#### ABOUT THIS EXERCISE
The reply should hold only the lines below beginning at the one with "time | space |" and ending at the one with "Role: Project Advisor", copied exactly, with every picture left out.

* * * * *

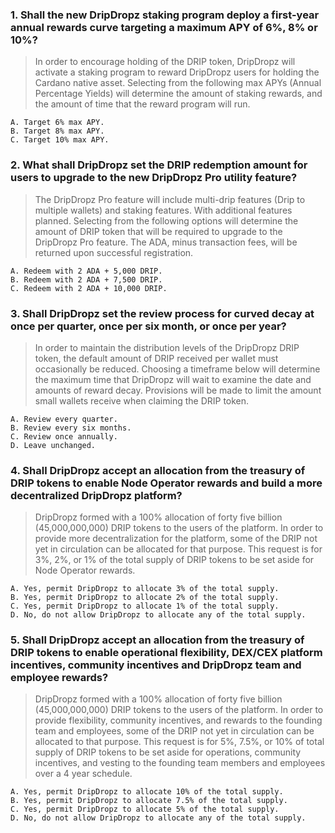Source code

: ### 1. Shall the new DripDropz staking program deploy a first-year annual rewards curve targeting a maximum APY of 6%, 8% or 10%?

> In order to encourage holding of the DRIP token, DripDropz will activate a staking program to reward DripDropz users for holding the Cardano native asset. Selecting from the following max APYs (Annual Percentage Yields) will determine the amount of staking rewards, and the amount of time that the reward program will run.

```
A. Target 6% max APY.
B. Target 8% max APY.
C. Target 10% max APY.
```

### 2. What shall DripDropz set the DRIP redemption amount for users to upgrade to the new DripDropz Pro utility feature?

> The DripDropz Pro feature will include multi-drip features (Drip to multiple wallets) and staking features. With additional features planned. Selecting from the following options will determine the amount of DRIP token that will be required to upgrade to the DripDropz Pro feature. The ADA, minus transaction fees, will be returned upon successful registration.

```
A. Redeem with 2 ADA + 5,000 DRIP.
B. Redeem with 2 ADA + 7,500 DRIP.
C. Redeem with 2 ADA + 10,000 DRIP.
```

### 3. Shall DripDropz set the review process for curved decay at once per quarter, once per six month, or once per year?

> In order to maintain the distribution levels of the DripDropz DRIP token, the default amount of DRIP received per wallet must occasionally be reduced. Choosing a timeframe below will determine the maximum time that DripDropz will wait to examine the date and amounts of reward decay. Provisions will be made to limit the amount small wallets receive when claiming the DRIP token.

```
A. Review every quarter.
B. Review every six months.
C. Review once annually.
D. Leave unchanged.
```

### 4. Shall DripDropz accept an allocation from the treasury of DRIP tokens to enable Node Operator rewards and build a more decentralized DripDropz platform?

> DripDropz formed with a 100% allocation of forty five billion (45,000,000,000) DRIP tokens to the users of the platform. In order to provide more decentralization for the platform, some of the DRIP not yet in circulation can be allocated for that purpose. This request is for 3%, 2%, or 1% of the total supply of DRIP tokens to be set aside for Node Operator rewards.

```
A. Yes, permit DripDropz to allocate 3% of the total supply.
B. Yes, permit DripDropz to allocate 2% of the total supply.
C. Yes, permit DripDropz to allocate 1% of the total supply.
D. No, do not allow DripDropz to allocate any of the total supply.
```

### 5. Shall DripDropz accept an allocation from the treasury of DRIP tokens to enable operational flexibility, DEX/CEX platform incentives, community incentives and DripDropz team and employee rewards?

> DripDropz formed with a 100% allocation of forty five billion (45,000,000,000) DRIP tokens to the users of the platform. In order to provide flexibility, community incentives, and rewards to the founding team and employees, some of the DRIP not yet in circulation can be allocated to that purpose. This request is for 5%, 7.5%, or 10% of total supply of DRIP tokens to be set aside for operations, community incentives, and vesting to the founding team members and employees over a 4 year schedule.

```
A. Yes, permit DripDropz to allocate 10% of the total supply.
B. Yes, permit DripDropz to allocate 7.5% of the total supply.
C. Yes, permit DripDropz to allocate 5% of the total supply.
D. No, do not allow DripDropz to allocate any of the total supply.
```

* * * * *

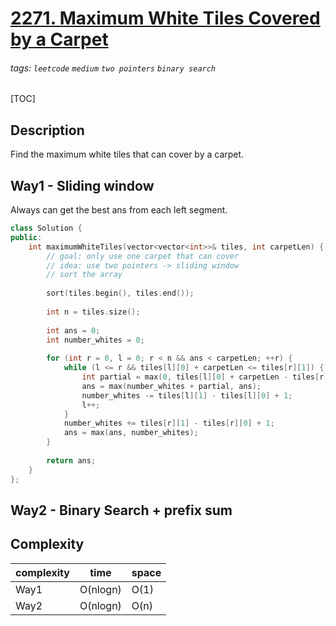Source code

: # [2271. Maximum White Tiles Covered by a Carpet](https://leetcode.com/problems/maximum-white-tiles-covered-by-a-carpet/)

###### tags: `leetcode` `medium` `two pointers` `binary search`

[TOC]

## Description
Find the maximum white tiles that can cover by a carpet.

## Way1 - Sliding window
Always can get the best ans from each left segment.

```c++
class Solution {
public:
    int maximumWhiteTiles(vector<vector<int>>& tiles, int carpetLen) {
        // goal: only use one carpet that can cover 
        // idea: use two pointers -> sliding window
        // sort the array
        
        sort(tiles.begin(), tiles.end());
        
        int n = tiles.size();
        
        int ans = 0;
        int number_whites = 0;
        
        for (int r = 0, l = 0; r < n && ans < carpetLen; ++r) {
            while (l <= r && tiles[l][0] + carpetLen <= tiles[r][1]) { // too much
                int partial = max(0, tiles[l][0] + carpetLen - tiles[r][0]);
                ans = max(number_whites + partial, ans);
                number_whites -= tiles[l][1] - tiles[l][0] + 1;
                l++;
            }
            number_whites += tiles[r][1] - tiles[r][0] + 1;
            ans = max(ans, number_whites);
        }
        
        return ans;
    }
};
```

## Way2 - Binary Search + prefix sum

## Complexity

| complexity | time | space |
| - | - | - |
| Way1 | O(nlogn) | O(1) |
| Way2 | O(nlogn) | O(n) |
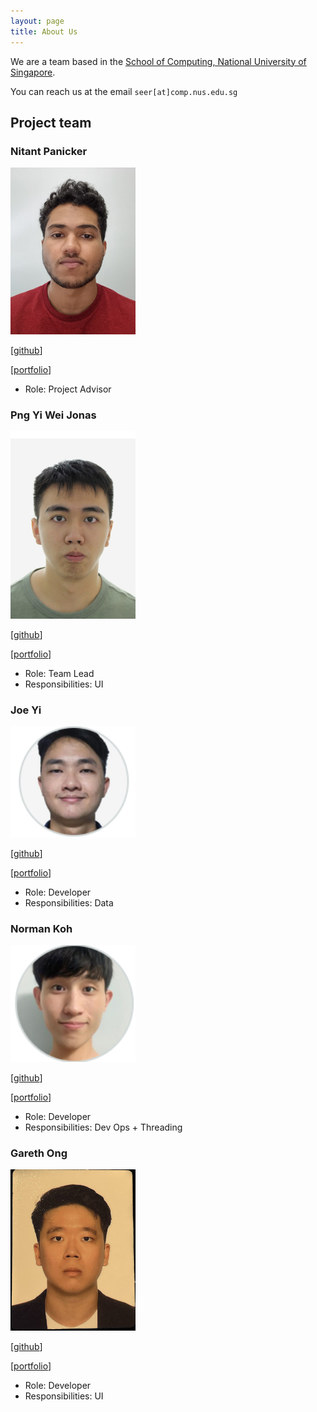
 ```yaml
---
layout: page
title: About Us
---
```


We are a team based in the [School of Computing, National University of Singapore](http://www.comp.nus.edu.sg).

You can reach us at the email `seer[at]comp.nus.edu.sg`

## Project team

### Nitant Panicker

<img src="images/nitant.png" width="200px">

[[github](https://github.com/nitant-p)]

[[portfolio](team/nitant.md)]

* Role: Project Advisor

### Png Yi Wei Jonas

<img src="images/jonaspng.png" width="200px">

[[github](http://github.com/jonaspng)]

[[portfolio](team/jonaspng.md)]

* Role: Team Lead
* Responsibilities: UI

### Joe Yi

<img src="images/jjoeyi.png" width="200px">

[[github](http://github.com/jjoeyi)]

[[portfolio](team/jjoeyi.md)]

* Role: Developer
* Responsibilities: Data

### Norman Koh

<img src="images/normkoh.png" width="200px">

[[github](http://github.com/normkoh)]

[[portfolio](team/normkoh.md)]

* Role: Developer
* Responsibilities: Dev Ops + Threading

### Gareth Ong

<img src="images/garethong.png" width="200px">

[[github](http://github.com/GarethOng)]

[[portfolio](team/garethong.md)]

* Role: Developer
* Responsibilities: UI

* * * * *

#### TASK RESULT
| complexity | time | space |
| - | - | - |
| Way1 | O(nlogn) | O(1) |
| Way2 | O(nlogn) | O(n) |
 ```yaml
---
layout: page
title: About Us
---
```


We are a team based in the [School of Computing, National University of Singapore](http://www.comp.nus.edu.sg).

You can reach us at the email `seer[at]comp.nus.edu.sg`

## Project team

### Nitant Panicker

<img src="images/nitant.png" width="200px">

[[github](https://github.com/nitant-p)]

[[portfolio](team/nitant.md)]

* Role: Project Advisor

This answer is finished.